Lady Jane Grey (1536/1537 – 12 February 1554(1554-02-12)), also known as Lady Jane Dudley[3] or The Nine Days' Queen,[4] was an English noblewoman and de facto monarch of England from 10 July until 19 July 1553.

The great-granddaughter of Henry VII through his younger daughter Mary, Jane was a first cousin once removed of Edward VI. In May 1553, she was married to Lord Guildford Dudley, a younger son of Edward's chief minister, John Dudley, Duke of Northumberland. When the 15-year-old king lay dying in June 1553, he nominated Jane as successor to the Crown in his will, thus subverting the claims of his half-sisters Mary and Elizabeth under the Third Succession Act. Jane was imprisoned in the Tower of London when the Privy Council decided to change sides and proclaim Mary as queen on 19 July 1553. Jane was convicted of high treason in November 1553, which carried a sentence of death, although her life was initially spared. Wyatt's rebellion of January and February 1554 against Queen Mary I's plans to marry Philip of Spain led to the execution of both Jane and her husband.

Lady Jane Grey had an excellent humanist education and a reputation as one of the most learned young women of her day.[5] A committed Protestant, she was posthumously regarded as not only a political victim but also a martyr.
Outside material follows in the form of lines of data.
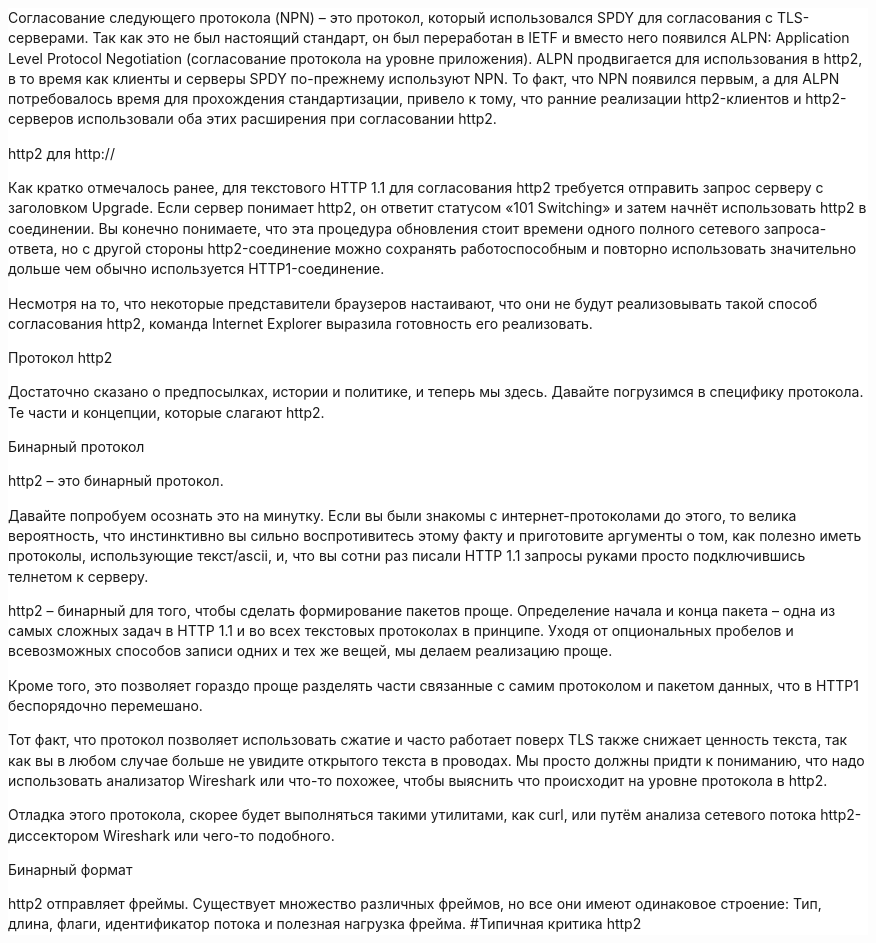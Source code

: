 Согласование следующего протокола (NPN) – это протокол, который использовался SPDY для согласования с TLS-серверами. Так как это не был настоящий стандарт, он был переработан в IETF и вместо него появился ALPN: Application Level Protocol Negotiation (согласование протокола на уровне приложения). ALPN продвигается для использования в http2, в то время как клиенты и серверы SPDY по-прежнему используют NPN.
То факт, что NPN появился первым, а для ALPN потребовалось время для прохождения стандартизации, привело к тому, что ранние реализации http2-клиентов и http2-серверов использовали оба этих расширения при согласовании http2.

http2 для http://


Как кратко отмечалось ранее, для текстового HTTP 1.1 для согласования http2 требуется отправить запрос серверу с заголовком Upgrade. Если сервер понимает http2, он ответит статусом «101 Switching» и затем начнёт использовать http2 в соединении. Вы конечно понимаете, что эта процедура обновления стоит времени одного полного сетевого запроса-ответа, но с другой стороны http2-соединение можно сохранять работоспособным и повторно использовать значительно дольше чем обычно используется HTTP1-соединение.

Несмотря на то, что некоторые представители браузеров настаивают, что они не будут реализовывать такой способ согласования http2, команда Internet Explorer выразила готовность его реализовать.

Протокол http2


Достаточно сказано о предпосылках, истории и политике, и теперь мы здесь. Давайте погрузимся в специфику протокола. Те части и концепции, которые слагают http2.

Бинарный протокол


http2 – это бинарный протокол.

Давайте попробуем осознать это на минутку. Если вы были знакомы с интернет-протоколами до этого, то велика вероятность, что инстинктивно вы сильно воспротивитесь этому факту и приготовите аргументы о том, как полезно иметь протоколы, использующие текст/ascii, и, что вы сотни раз писали HTTP 1.1 запросы руками просто подключившись телнетом к серверу.

http2 – бинарный для того, чтобы сделать формирование пакетов проще. Определение начала и конца пакета – одна из самых сложных задач в HTTP 1.1 и во всех текстовых протоколах в принципе. Уходя от опциональных пробелов и всевозможных способов записи одних и тех же вещей, мы делаем реализацию проще.

Кроме того, это позволяет гораздо проще разделять части связанные с самим протоколом и пакетом данных, что в HTTP1 беспорядочно перемешано.

Тот факт, что протокол позволяет использовать сжатие и часто работает поверх TLS также снижает ценность текста, так как вы в любом случае больше не увидите открытого текста в проводах. Мы просто должны придти к пониманию, что надо использовать анализатор Wireshark или что-то похожее, чтобы выяснить что происходит на уровне протокола в http2.

Отладка этого протокола, скорее будет выполняться такими утилитами, как curl, или путём анализа сетевого потока http2-диссектором Wireshark или чего-то подобного.

Бинарный формат


http2 отправляет фреймы. Существует множество различных фреймов, но все они имеют одинаковое строение:
Тип, длина, флаги, идентификатор потока и полезная нагрузка фрейма.
#Типичная критика http2
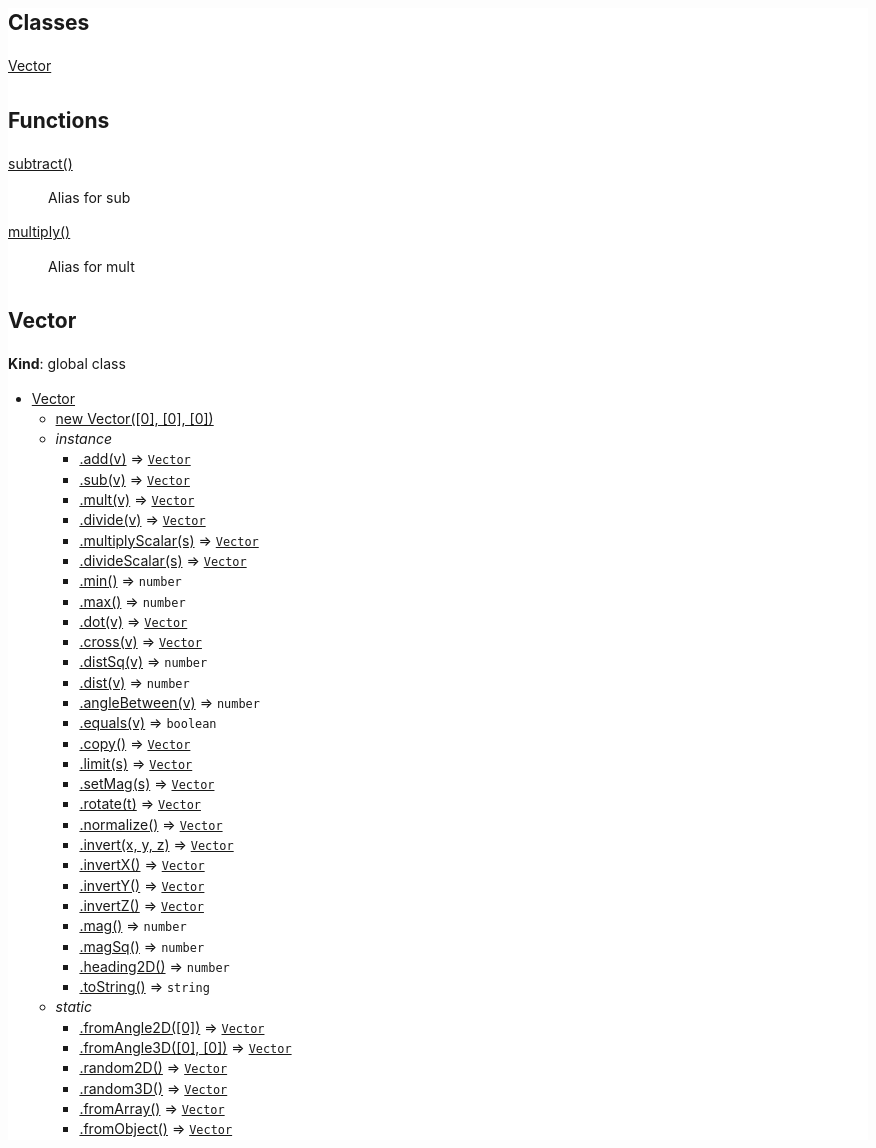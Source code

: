 ## Classes

<dl>
<dt><a href="#Vector">Vector</a></dt>
<dd></dd>
</dl>

## Functions

<dl>
<dt><a href="#subtract">subtract()</a></dt>
<dd><p>Alias for sub</p>
</dd>
<dt><a href="#multiply">multiply()</a></dt>
<dd><p>Alias for mult</p>
</dd>
</dl>

<a name="Vector"></a>

## Vector
**Kind**: global class  

* [Vector](#Vector)
    * [new Vector([0], [0], [0])](#new_Vector_new)
    * _instance_
        * [.add(v)](#Vector+add) ⇒ [<code>Vector</code>](#Vector)
        * [.sub(v)](#Vector+sub) ⇒ [<code>Vector</code>](#Vector)
        * [.mult(v)](#Vector+mult) ⇒ [<code>Vector</code>](#Vector)
        * [.divide(v)](#Vector+divide) ⇒ [<code>Vector</code>](#Vector)
        * [.multiplyScalar(s)](#Vector+multiplyScalar) ⇒ [<code>Vector</code>](#Vector)
        * [.divideScalar(s)](#Vector+divideScalar) ⇒ [<code>Vector</code>](#Vector)
        * [.min()](#Vector+min) ⇒ <code>number</code>
        * [.max()](#Vector+max) ⇒ <code>number</code>
        * [.dot(v)](#Vector+dot) ⇒ [<code>Vector</code>](#Vector)
        * [.cross(v)](#Vector+cross) ⇒ [<code>Vector</code>](#Vector)
        * [.distSq(v)](#Vector+distSq) ⇒ <code>number</code>
        * [.dist(v)](#Vector+dist) ⇒ <code>number</code>
        * [.angleBetween(v)](#Vector+angleBetween) ⇒ <code>number</code>
        * [.equals(v)](#Vector+equals) ⇒ <code>boolean</code>
        * [.copy()](#Vector+copy) ⇒ [<code>Vector</code>](#Vector)
        * [.limit(s)](#Vector+limit) ⇒ [<code>Vector</code>](#Vector)
        * [.setMag(s)](#Vector+setMag) ⇒ [<code>Vector</code>](#Vector)
        * [.rotate(t)](#Vector+rotate) ⇒ [<code>Vector</code>](#Vector)
        * [.normalize()](#Vector+normalize) ⇒ [<code>Vector</code>](#Vector)
        * [.invert(x, y, z)](#Vector+invert) ⇒ [<code>Vector</code>](#Vector)
        * [.invertX()](#Vector+invertX) ⇒ [<code>Vector</code>](#Vector)
        * [.invertY()](#Vector+invertY) ⇒ [<code>Vector</code>](#Vector)
        * [.invertZ()](#Vector+invertZ) ⇒ [<code>Vector</code>](#Vector)
        * [.mag()](#Vector+mag) ⇒ <code>number</code>
        * [.magSq()](#Vector+magSq) ⇒ <code>number</code>
        * [.heading2D()](#Vector+heading2D) ⇒ <code>number</code>
        * [.toString()](#Vector+toString) ⇒ <code>string</code>
    * _static_
        * [.fromAngle2D([0])](#Vector.fromAngle2D) ⇒ [<code>Vector</code>](#Vector)
        * [.fromAngle3D([0], [0])](#Vector.fromAngle3D) ⇒ [<code>Vector</code>](#Vector)
        * [.random2D()](#Vector.random2D) ⇒ [<code>Vector</code>](#Vector)
        * [.random3D()](#Vector.random3D) ⇒ [<code>Vector</code>](#Vector)
        * [.fromArray()](#Vector.fromArray) ⇒ [<code>Vector</code>](#Vector)
        * [.fromObject()](#Vector.fromObject) ⇒ [<code>Vector</code>](#Vector)
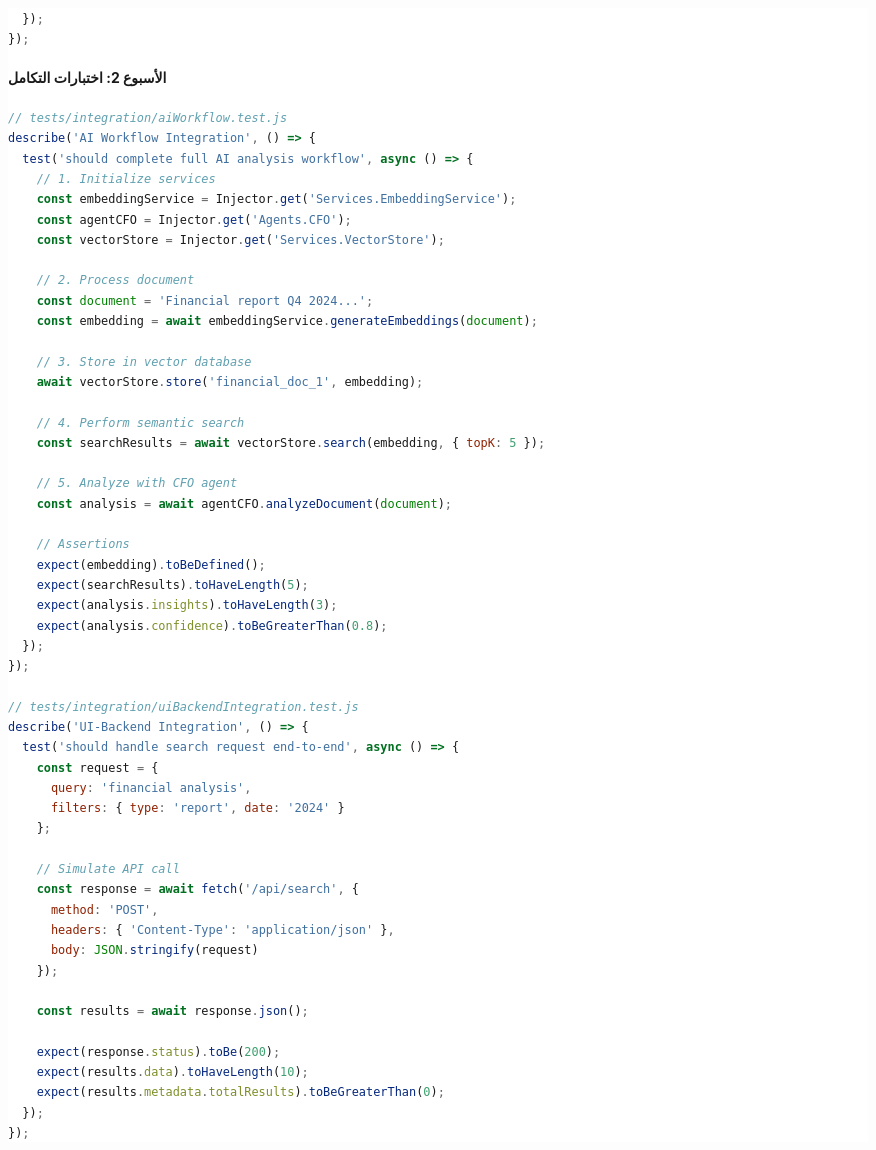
 ```javascript
  });
});
```

#### الأسبوع 2: اختبارات التكامل
```javascript
// tests/integration/aiWorkflow.test.js
describe('AI Workflow Integration', () => {
  test('should complete full AI analysis workflow', async () => {
    // 1. Initialize services
    const embeddingService = Injector.get('Services.EmbeddingService');
    const agentCFO = Injector.get('Agents.CFO');
    const vectorStore = Injector.get('Services.VectorStore');
    
    // 2. Process document
    const document = 'Financial report Q4 2024...';
    const embedding = await embeddingService.generateEmbeddings(document);
    
    // 3. Store in vector database
    await vectorStore.store('financial_doc_1', embedding);
    
    // 4. Perform semantic search
    const searchResults = await vectorStore.search(embedding, { topK: 5 });
    
    // 5. Analyze with CFO agent
    const analysis = await agentCFO.analyzeDocument(document);
    
    // Assertions
    expect(embedding).toBeDefined();
    expect(searchResults).toHaveLength(5);
    expect(analysis.insights).toHaveLength(3);
    expect(analysis.confidence).toBeGreaterThan(0.8);
  });
});

// tests/integration/uiBackendIntegration.test.js
describe('UI-Backend Integration', () => {
  test('should handle search request end-to-end', async () => {
    const request = {
      query: 'financial analysis',
      filters: { type: 'report', date: '2024' }
    };
    
    // Simulate API call
    const response = await fetch('/api/search', {
      method: 'POST',
      headers: { 'Content-Type': 'application/json' },
      body: JSON.stringify(request)
    });
    
    const results = await response.json();
    
    expect(response.status).toBe(200);
    expect(results.data).toHaveLength(10);
    expect(results.metadata.totalResults).toBeGreaterThan(0);
  });
});
```
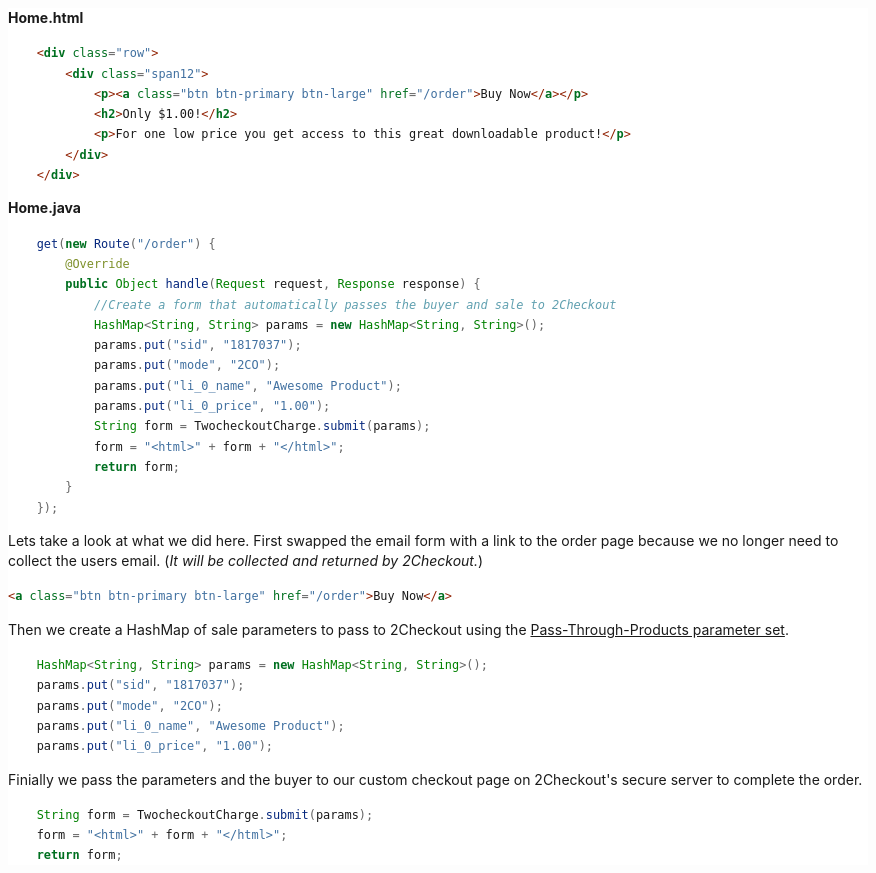 **Home.html**
```html
    <div class="row">
        <div class="span12">
            <p><a class="btn btn-primary btn-large" href="/order">Buy Now</a></p>
            <h2>Only $1.00!</h2>
            <p>For one low price you get access to this great downloadable product!</p>
        </div>
    </div>
```


**Home.java**
```java
    get(new Route("/order") {
        @Override
        public Object handle(Request request, Response response) {
            //Create a form that automatically passes the buyer and sale to 2Checkout
            HashMap<String, String> params = new HashMap<String, String>();
            params.put("sid", "1817037");
            params.put("mode", "2CO");
            params.put("li_0_name", "Awesome Product");
            params.put("li_0_price", "1.00");
            String form = TwocheckoutCharge.submit(params);
            form = "<html>" + form + "</html>";
            return form;
        }
    });
```

Lets take a look at what we did here. First swapped the email form with a link to the order page because we no longer need to collect the users email. (_It will be collected and returned by 2Checkout._)

```html
<a class="btn btn-primary btn-large" href="/order">Buy Now</a>
```

Then we create a HashMap of sale parameters to pass to 2Checkout using the [Pass-Through-Products parameter set](https://www.2checkout.com/blog/knowledge-base/merchants/tech-support/3rd-party-carts/parameter-sets/pass-through-product-parameter-set/).

```java
    HashMap<String, String> params = new HashMap<String, String>();
    params.put("sid", "1817037");
    params.put("mode", "2CO");
    params.put("li_0_name", "Awesome Product");
    params.put("li_0_price", "1.00");
```

Finially we pass the parameters and the buyer to our custom checkout page on 2Checkout's secure server to complete the order.

```java
    String form = TwocheckoutCharge.submit(params);
    form = "<html>" + form + "</html>";
    return form;
```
Early life and education[edit]

Arms of Grey: Barry of six argent and azure

Lady Jane Grey was the eldest daughter of Henry Grey, 1st Duke of Suffolk, and his wife, Lady Frances Brandon. The traditional view is that she was born at Bradgate Park in Leicestershire in October 1537, while more recent research indicates that she was born somewhat earlier, possibly in London, in late 1536 or in the spring of 1537.[6][7] Lady Frances was the daughter of Mary Tudor, Queen of France, the younger sister of Henry VIII. Jane had two younger sisters, Lady Catherine Grey and Lady Mary Grey; through their mother, the three sisters were great-granddaughters of Henry VII, grandnieces of Henry VIII, and first cousins once removed of Edward VI. Jane received a first-rate humanist education, studying Latin, Greek and Hebrew with John Aylmer, and Italian with Michelangelo Florio.[8] Through the influence of her father and her tutors, she became a committed Protestant and also corresponded with the Zürich reformer Heinrich Bullinger.[9]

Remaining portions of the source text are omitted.